* **Task prompt**: What you return must be every line below that includes the word "will".

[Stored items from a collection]

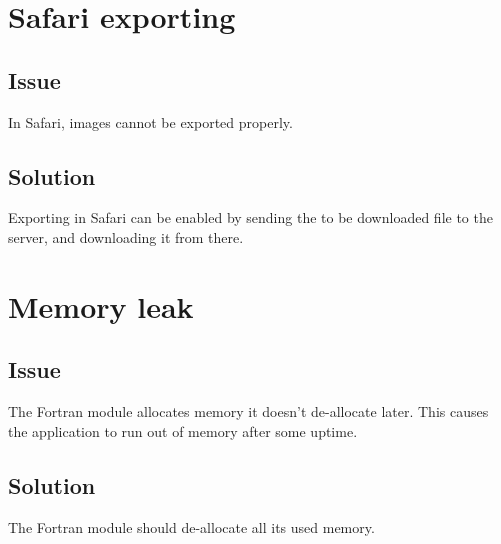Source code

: \section{Safari exporting}

\subsection*{Issue}
In Safari, images cannot be exported properly.

\subsection*{Solution}
Exporting in Safari can be enabled by sending the to be downloaded file to the server, and downloading it from there.

\section{Memory leak}

\subsection*{Issue}
The Fortran module allocates memory it doesn't de-allocate later. This causes the application to run out of memory after some uptime.

\subsection*{Solution}
The Fortran module should de-allocate all its used memory.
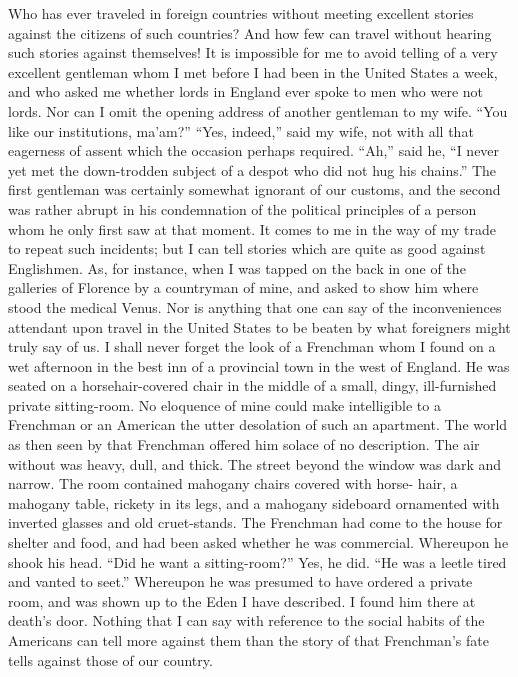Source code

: Who has ever traveled in foreign countries without meeting
excellent stories against the citizens of such countries?  And how
few can travel without hearing such stories against themselves!  It
is impossible for me to avoid telling of a very excellent gentleman
whom I met before I had been in the United States a week, and who
asked me whether lords in England ever spoke to men who were not
lords.  Nor can I omit the opening address of another gentleman to
my wife.  ``You like our institutions, ma'am?''  ``Yes, indeed,'' said
my wife, not with all that eagerness of assent which the occasion
perhaps required.  ``Ah,'' said he, ``I never yet met the down-trodden
subject of a despot who did not hug his chains.''  The first
gentleman was certainly somewhat ignorant of our customs, and the
second was rather abrupt in his condemnation of the political
principles of a person whom he only first saw at that moment.  It
comes to me in the way of my trade to repeat such incidents; but I
can tell stories which are quite as good against Englishmen.  As,
for instance, when I was tapped on the back in one of the galleries
of Florence by a countryman of mine, and asked to show him where
stood the medical Venus.  Nor is anything that one can say of the
inconveniences attendant upon travel in the United States to be
beaten by what foreigners might truly say of us.  I shall never
forget the look of a Frenchman whom I found on a wet afternoon in
the best inn of a provincial town in the west of England.  He was
seated on a horsehair-covered chair in the middle of a small,
dingy, ill-furnished private sitting-room.  No eloquence of mine
could make intelligible to a Frenchman or an American the utter
desolation of such an apartment.  The world as then seen by that
Frenchman offered him solace of no description.  The air without
was heavy, dull, and thick.  The street beyond the window was dark
and narrow.  The room contained mahogany chairs covered with horse-
hair, a mahogany table, rickety in its legs, and a mahogany
sideboard ornamented with inverted glasses and old cruet-stands.
The Frenchman had come to the house for shelter and food, and had
been asked whether he was commercial.  Whereupon he shook his head.
``Did he want a sitting-room?''  Yes, he did.  ``He was a leetle tired
and vanted to seet.''  Whereupon he was presumed to have ordered a
private room, and was shown up to the Eden I have described.  I
found him there at death's door.  Nothing that I can say with
reference to the social habits of the Americans can tell more
against them than the story of that Frenchman's fate tells against
those of our country.


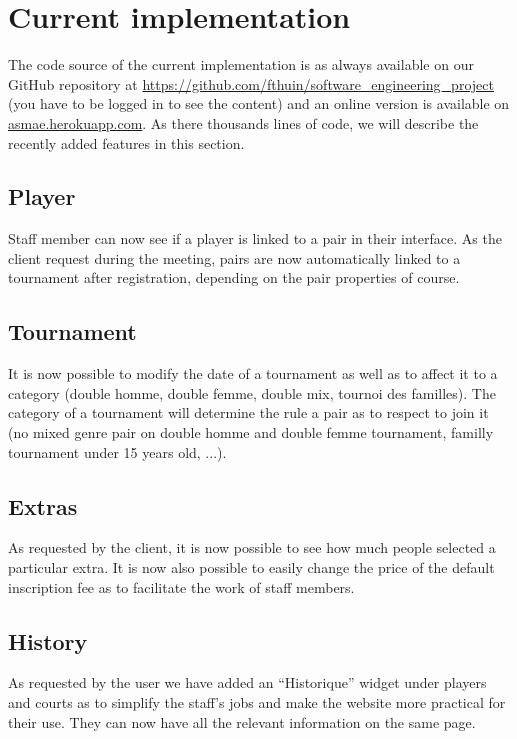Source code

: \section{Current implementation}

The code source of the current implementation is as always available on our GitHub repository at \url{https://github.com/fthuin/software_engineering_project} (you have to be logged in to see the content) and an online version is available on \url{asmae.herokuapp.com}. As there thousands lines of code, we will describe the recently added features in this section.

\subsection{Player}

Staff member can now see if a player is linked to a pair in their interface. As the client request during the meeting, pairs are now automatically linked to a tournament after registration, depending on the pair properties of course.

\subsection{Tournament}

It is now possible to modify the date of a tournament as well as to affect it to a category (double homme, double femme, double mix, tournoi des familles). The category of a tournament will determine the rule a pair as to respect to join it (no mixed genre pair on double homme and double femme tournament, familly tournament under 15 years old, ...).

\subsection{Extras}

As requested by the client, it is now possible to see how much people selected a particular extra. It is now also possible to easily change the price of the default inscription fee as to facilitate the work of staff members.

\subsection{History}

As requested by the user we have added an \enquote{Historique} widget under players and courts as to simplify the staff's jobs and make the website more practical for their use. They can now have all the relevant information on the same page.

* **Response for this exercise**:
The code source of the current implementation is as always available on our GitHub repository at \url{https://github.com/fthuin/software_engineering_project} (you have to be logged in to see the content) and an online version is available on \url{asmae.herokuapp.com}. As there thousands lines of code, we will describe the recently added features in this section.
It is now possible to modify the date of a tournament as well as to affect it to a category (double homme, double femme, double mix, tournoi des familles). The category of a tournament will determine the rule a pair as to respect to join it (no mixed genre pair on double homme and double femme tournament, familly tournament under 15 years old, ...).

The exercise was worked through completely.